COPENHAGEN (IPS/TerraViva) Dec 2009
Bill McKibben is a U.S. writer, environmentalist and the founder of 350.org, an international climate campaign. His first book, “The End of Nature”, was published in 1989 and is regarded as the first book written for a general audience about climate change.
350.org is credited with organising the most widespread political action in history when more than 5,200 public demonstrations were held on Oct. 24 in 181 countries. The organisation’s goal is to raise public awareness about the dangers of climate change and the need to return carbon concentrations in the atmosphere to 350 parts per million (ppm). Currently, concentrations are 387 ppm and increasing at 2.0 to 3.0 ppm per year.
Recent science suggests that a maximum of 350 ppm may be what is needed to keep overall global temperatures below 2.0 degrees C.
TERRAVIVA: Why are you here?
BILL MCKIBBEN: I wrote a book on climate change 20 years ago and you could say I’m just following the trail to its end. We’ve also brought 350 young people from all over the world to make sure negotiators hear their voice and insert a little reality into an unreal situation.

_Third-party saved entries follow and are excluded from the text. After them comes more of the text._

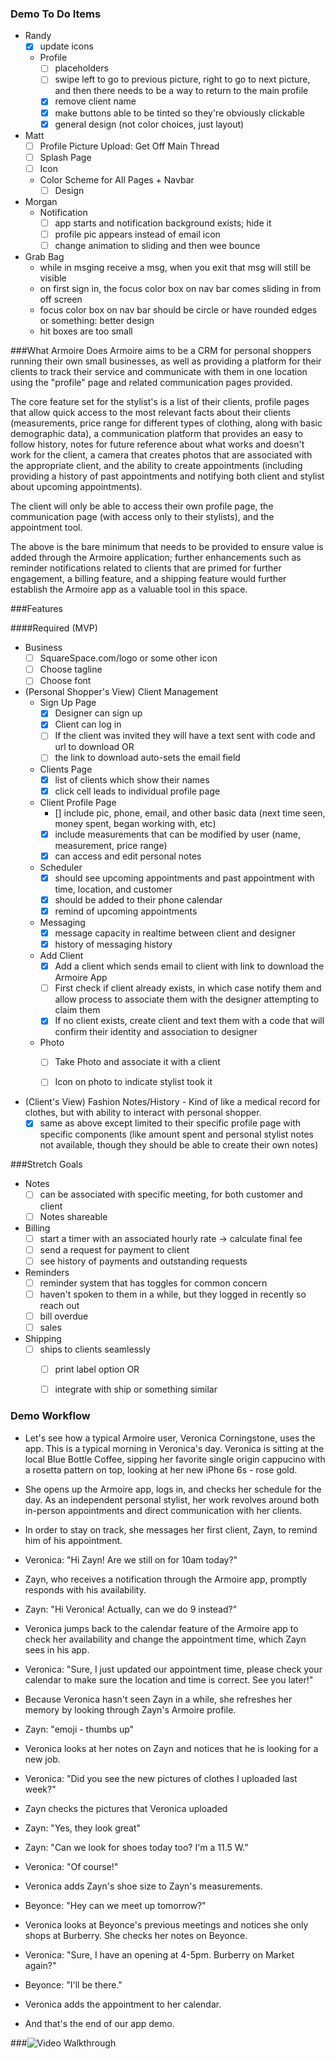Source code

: ### Demo To Do Items

- Randy
  - [x] update icons
  - Profile
    - [ ] placeholders
    - [ ] swipe left to go to previous picture, right to go to next picture, and then there needs to be a way to return to the main profile
    - [x] remove client name
    - [x] make buttons able to be tinted so they're obviously clickable
    - [x] general design (not color choices, just layout)

- Matt
  - [ ] Profile Picture Upload: Get Off Main Thread
  - [ ] Splash Page
  - [ ] Icon
  - Color Scheme for All Pages + Navbar
    - [ ] Design

- Morgan
  - Notification
    - [ ] app starts and notification background exists; hide it
    - [ ] profile pic appears instead of email icon
    - [ ] change animation to sliding and then wee bounce

- Grab Bag
  - while in msging receive a msg, when you exit that msg will still be visible
  - on first sign in, the focus color box on nav bar comes sliding in from off screen
  - focus color box on nav bar should be circle or have rounded edges or something: better design
  - hit boxes are too small

###What Armoire Does
Armoire aims to be a CRM for personal shoppers running their own small businesses, as well as providing a platform for their clients to track their service and communicate with them in one location using the "profile" page and related communication pages provided. 

The core feature set for the stylist's is a list of their clients, profile pages that allow quick access to the most relevant facts about their clients (measurements, price range for different types of clothing, along with basic demographic data), a communication platform that provides an easy to follow history, notes for future reference about what works and doesn't work for the client, a camera that creates photos that are associated with the appropriate client, and the ability to create appointments (including providing a history of past appointments and notifying both client and stylist about upcoming appointments).

The client will only be able to access their own profile page, the communication page (with access only to their stylists), and the appointment tool. 

The above is the bare minimum that needs to be provided to ensure value is added through the Armoire application; further enhancements such as reminder notifications related to clients that are primed for further engagement, a billing feature, and a shipping feature would further establish the Armoire app as a valuable tool in this space.

###Features

####Required (MVP)

- Business
  - [ ] SquareSpace.com/logo or some other icon
  - [ ] Choose tagline
  - [ ] Choose font
- (Personal Shopper's View) Client Management
  - Sign Up Page
    - [x] Designer can sign up
    - [x] Client can log in
    - [ ] If the client was invited they will have a text sent with code and url to download
      OR
    - [ ] the link to download auto-sets the email field
  - Clients Page
    - [x] list of clients which show their names
    - [x] click cell leads to individual profile page
  - Client Profile Page
    - [] include pic, phone, email, and other basic data (next time seen, money spent, began working with, etc)
    - [x] include measurements that can be modified by user (name, measurement, price range)
    - [x] can access and edit personal notes
  - Scheduler
    - [x] should see upcoming appointments and past appointment with time, location, and customer
    - [x] should be added to their phone calendar
    - [x] remind of upcoming appointments
  - Messaging
    - [x] message capacity in realtime between client and designer
    - [x] history of messaging history
  - Add Client
    - [x] Add a client which sends email to client with link to download the Armoire App
    - [ ] First check if client already exists, in which case notify them and allow process to associate them with the designer attempting to claim them
    - [x] If no client exists, create client and text them with a code that will confirm their identity and association to designer
  - Photo
    - [ ] Take Photo and associate it with a client
    - [ ] Icon on photo to indicate stylist took it


- (Client's View) Fashion Notes/History - Kind of like a medical record for clothes, but with ability to interact with personal shopper.
  - [x] same as above except limited to their specific profile page with specific components (like amount spent and personal stylist notes not available, though they should be able to create their own notes)

###Stretch Goals

- Notes 
  - [ ] can be associated with specific meeting, for both customer and client 
  - [ ] Notes shareable
- Billing
  - [ ] start a timer with an associated hourly rate -> calculate final fee
  - [ ] send a request for payment to client
  - [ ] see history of payments and outstanding requests
- Reminders
  - [ ] reminder system that has toggles for common concern
  - [ ] haven't spoken to them in a while, but they logged in recently so reach out
  - [ ] bill overdue
  - [ ] sales
- Shipping
  - [ ] ships to clients seamlessly
    - [ ] print label option
    OR
    - [ ] integrate with ship or something similar



### Demo Workflow
- Let's see how a typical Armoire user, Veronica Corningstone, uses the app.  This is a typical morning in Veronica's day.  Veronica is sitting at the local Blue Bottle Coffee, sipping her favorite single origin cappucino with a rosetta pattern on top, looking at her new iPhone 6s - rose gold.
- She opens up the Armoire app, logs in, and checks her schedule for the day.  As an independent personal stylist, her work revolves around both in-person appointments and direct communication with her clients.
- In order to stay on track, she messages her first client, Zayn, to remind him of his appointment.
- Veronica: "Hi Zayn! Are we still on for 10am today?"
- Zayn, who receives a notification through the Armoire app, promptly responds with his availability.
- Zayn: "Hi Veronica! Actually, can we do 9 instead?"
- Veronica jumps back to the calendar feature of the Armoire app to check her availability and change the appointment time, which Zayn sees in his app.
- Veronica: "Sure, I just updated our appointment time, please check your calendar to make sure the location and time is correct.  See you later!"

- Because Veronica hasn't seen Zayn in a while, she refreshes her memory by looking through Zayn's Armoire profile.
- Zayn: "emoji - thumbs up"
- Veronica looks at her notes on Zayn and notices that he is looking for a new job.
- Veronica: "Did you see the new pictures of clothes I uploaded last week?"
- Zayn checks the pictures that Veronica uploaded
- Zayn: "Yes, they look great"
- Zayn: "Can we look for shoes today too?  I'm a 11.5 W."
- Veronica: "Of course!"
- Veronica adds Zayn's shoe size to Zayn's measurements.
- Beyonce: "Hey can we meet up tomorrow?"
- Veronica looks at Beyonce's previous meetings and notices she only shops at Burberry.  She checks her notes on Beyonce.
- Veronica: "Sure, I have an opening at 4-5pm.  Burberry on Market again?"
- Beyonce: "I'll be there."
- Veronica adds the appointment to her calendar.  
- And that's the end of our app demo.


###![Video Walkthrough](151020_ArmoireApp_Walkthrough.gif)
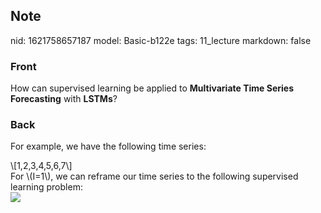 ## Note
nid: 1621758657187
model: Basic-b122e
tags: 11_lecture
markdown: false

### Front
How can supervised learning be applied to <b>Multivariate Time Series Forecasting</b> with <b>LSTMs</b>?

### Back
For example, we have the following time series:
<div>
  \[1,2,3,4,5,6,7\]
</div>
<div>
  For \(I=1\), we can reframe our time series to the following
  supervised learning problem:
</div>
<div><img src=
"paste-db1b37d3a246286095b7fccfad4756c0d0036f11.jpg"></div>
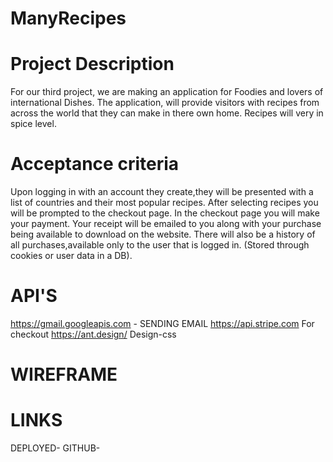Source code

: # ManyRecipes

# Project Description 

For our third project, we are making an application for Foodies and lovers of international Dishes.
The application, will provide visitors with recipes from across the world that they can make in there own home.
Recipes will very in spice level. 





# Acceptance criteria

Upon logging in with an account they create,they will be presented with a  list of countries and their most popular recipes. 
After selecting recipes you will be prompted to the checkout page. In the checkout page you will make your payment. 
Your receipt will be emailed to you along with your purchase being available to download on the website. 
There will also be a history of all purchases,available only to the user that is logged in. (Stored through cookies or user data in a DB).


# API'S

https://gmail.googleapis.com - SENDING EMAIL 
https://api.stripe.com  For checkout 
https://ant.design/  Design-css


# WIREFRAME



# LINKS 

DEPLOYED- 
GITHUB-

TV: What needs to happen in Copenhagen?
BM: Science has already told us what we need to do: reduce CO2 [carbon dioxide] concentrations to 350 (ppm). There should be real urgency here, this is not just another problem and it’s happening right now.
TV: Negotiators here talk about what is politically feasible, not about the science.
BM: Few people here realise the extent and urgency of the climate crisis. They treat it as one more negotiating game. Tiny countries like Tuvalu are leading the world and speaking from the basis of climate science. It’s embarrassing that the poorest countries understand the science and are leading the way.
We have to move the “political reality” to the scientific reality. There is no mystery which will win in the end. The goal for humanity is to keep the global temperature from rising much further.
TV: You covered the final negotiations for the Kyoto Protocol in 1997. How is this different?
BM: It’s more complicated because countries like China, Brazil and India are no longer poor developing countries and are more interested in maintaining economic growth.
TV: Are you disappointed with the U.S. position and President Obama?
BM: I worked hard to help Obama get elected. While Obama has moved on climate, the physics of carbon in the atmosphere is unlikely to be impressed with U.S. proposals. God knows how Obama officials can walk in here with a straight face after approving construction of a new pipeline to bring Alberta sludge – oil from Alberta’s tar sands – into the U.S. The tar sands project is the most environmentally damaging on the entire planet.
TV: Were you surprised that Australia, which is suffering badly from drought, heat waves and brush fires, recently failed to pass legislation to reduce its emissions?
BM: That speaks directly to the power of the coal industry there. The fossil fuel industry has a vested interest in the status quo and they are the most powerful force in the world.
TV: How do we deal with our fossil fuel addiction?
BM: The easiest thing to do is raise the price of fossil fuels. If that had been done decades ago in the U.S., it would look more like Denmark with its excellent public transport system, bicycle networks, low-energy buildings and reliance on low-carbon energy sources. It would have also shifted our thinking and habits towards being and working together.
TV: What will you do after Copenhagen?
BM: We will continue to build a global movement to push governments out of their comfort zones to take the actions that the science dictates. But first I’ll go home and sleep for a month.